Seguimos la costa del río, rodeando la base de la Montaña de los Espíritus. No tropezamos con ningún habitante de esas regiones y sólo encontramos las ruinas de una antigua choza, en cuyas inmediaciones descubrimos gran cantidad de restos humanos y de lanzas y escudos rotos y ennegrecidos por el tiempo. Al examinar más de cerca esos escudos los reconocí: eran los mismos que usaban los soldados de Chaka que jamás regresaron con vida de su expedición en busca de Umslopogaas.
—Creo que estos escudos pertenecieron a los soldados del Elefante —dije a uno de mis compañeros.
—En efecto —asintió—; y ésos deben ser sus restos.

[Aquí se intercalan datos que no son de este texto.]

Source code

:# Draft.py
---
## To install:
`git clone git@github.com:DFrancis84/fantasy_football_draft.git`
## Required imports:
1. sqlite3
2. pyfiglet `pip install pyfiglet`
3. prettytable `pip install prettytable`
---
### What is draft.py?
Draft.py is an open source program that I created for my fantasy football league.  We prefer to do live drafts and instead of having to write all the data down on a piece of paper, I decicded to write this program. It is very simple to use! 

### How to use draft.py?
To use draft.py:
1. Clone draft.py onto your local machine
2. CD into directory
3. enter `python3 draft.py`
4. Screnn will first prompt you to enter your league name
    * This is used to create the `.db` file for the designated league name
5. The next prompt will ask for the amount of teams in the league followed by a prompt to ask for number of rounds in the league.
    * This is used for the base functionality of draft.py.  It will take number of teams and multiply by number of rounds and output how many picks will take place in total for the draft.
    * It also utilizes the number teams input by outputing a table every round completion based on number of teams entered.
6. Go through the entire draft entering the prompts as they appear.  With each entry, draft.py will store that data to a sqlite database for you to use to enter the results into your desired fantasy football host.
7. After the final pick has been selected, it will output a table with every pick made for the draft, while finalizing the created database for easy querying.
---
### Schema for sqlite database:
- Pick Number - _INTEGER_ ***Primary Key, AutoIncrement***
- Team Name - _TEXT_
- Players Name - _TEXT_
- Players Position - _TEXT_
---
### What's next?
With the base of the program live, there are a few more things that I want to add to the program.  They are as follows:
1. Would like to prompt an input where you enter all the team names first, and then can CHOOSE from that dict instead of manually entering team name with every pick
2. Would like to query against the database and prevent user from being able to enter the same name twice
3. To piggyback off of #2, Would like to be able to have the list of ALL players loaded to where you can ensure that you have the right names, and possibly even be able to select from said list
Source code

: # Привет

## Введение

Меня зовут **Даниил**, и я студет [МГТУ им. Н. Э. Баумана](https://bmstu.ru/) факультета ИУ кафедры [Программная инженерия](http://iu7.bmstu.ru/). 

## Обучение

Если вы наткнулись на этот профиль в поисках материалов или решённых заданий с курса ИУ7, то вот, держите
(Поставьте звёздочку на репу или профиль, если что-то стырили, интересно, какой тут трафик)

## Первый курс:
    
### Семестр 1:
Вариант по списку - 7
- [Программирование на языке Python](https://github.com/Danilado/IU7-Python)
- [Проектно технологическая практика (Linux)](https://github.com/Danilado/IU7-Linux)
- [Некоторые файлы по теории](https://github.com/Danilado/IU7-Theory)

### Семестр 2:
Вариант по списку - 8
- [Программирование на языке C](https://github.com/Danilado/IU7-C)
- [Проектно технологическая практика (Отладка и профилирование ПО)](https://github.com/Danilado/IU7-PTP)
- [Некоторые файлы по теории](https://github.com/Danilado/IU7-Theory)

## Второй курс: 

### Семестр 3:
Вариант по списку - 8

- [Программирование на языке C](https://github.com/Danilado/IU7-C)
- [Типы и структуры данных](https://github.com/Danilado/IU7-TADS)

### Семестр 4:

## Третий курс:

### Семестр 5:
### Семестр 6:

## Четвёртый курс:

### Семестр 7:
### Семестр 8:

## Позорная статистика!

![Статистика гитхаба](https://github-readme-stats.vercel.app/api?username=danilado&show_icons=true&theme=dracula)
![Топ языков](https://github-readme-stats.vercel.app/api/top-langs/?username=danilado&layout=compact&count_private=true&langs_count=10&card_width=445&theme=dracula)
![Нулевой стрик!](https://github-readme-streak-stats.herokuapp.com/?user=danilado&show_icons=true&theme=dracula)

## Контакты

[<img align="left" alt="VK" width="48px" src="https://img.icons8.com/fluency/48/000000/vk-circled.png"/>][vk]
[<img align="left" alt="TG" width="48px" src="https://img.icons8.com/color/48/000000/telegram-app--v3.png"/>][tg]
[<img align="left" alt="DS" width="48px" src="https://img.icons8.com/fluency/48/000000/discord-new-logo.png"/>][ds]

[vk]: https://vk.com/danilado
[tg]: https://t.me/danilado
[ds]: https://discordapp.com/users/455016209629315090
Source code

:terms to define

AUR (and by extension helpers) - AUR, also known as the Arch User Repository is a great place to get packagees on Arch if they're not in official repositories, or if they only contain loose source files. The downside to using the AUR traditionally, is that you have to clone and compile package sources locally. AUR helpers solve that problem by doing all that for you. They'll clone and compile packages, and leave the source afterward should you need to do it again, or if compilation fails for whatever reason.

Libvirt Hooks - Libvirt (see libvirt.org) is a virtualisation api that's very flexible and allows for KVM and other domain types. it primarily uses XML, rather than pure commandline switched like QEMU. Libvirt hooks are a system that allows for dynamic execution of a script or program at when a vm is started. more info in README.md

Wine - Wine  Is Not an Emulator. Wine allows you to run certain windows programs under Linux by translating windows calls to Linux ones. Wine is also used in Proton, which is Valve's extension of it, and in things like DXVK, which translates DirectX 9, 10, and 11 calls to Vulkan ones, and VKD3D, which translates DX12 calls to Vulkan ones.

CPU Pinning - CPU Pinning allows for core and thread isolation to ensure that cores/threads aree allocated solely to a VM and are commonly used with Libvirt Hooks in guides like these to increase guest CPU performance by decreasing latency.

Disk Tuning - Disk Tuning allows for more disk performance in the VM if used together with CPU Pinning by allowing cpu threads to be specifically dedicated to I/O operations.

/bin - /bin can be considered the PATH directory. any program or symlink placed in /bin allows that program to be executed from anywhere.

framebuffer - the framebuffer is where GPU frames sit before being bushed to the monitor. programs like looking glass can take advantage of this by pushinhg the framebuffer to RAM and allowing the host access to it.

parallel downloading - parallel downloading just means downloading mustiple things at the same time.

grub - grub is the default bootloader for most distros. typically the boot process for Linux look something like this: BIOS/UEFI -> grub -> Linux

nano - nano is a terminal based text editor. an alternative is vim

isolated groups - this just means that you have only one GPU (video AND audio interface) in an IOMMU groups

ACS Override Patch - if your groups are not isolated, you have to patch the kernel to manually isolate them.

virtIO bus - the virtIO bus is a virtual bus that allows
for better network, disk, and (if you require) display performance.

Pero ningún hombre pudo destrozar sus huesos de esta manera, Mopo. ¡Wow!¡Esto es obra de los lobos! ¡Wow! ¡Esta tierra está hechizada!
Continuamos la marcha en silencio, y de tanto en tanto mirábamos con recelo el rostro inmutable de la Bruja de Piedra, que parecía seguir nuestros pasos desde lo alto de la montaña.
Una hora antes de la puesta del sol llegamos al llano, y desde allí se divisaba con claridad la aldea donde vivía el jefe del Pueblo del Hacha. Gran cantidad de ganado pacía por los alrededores, y a pesar de la distancia pudimos apreciar que las chozas estaban bien construidas y la aldea bastante fortificada.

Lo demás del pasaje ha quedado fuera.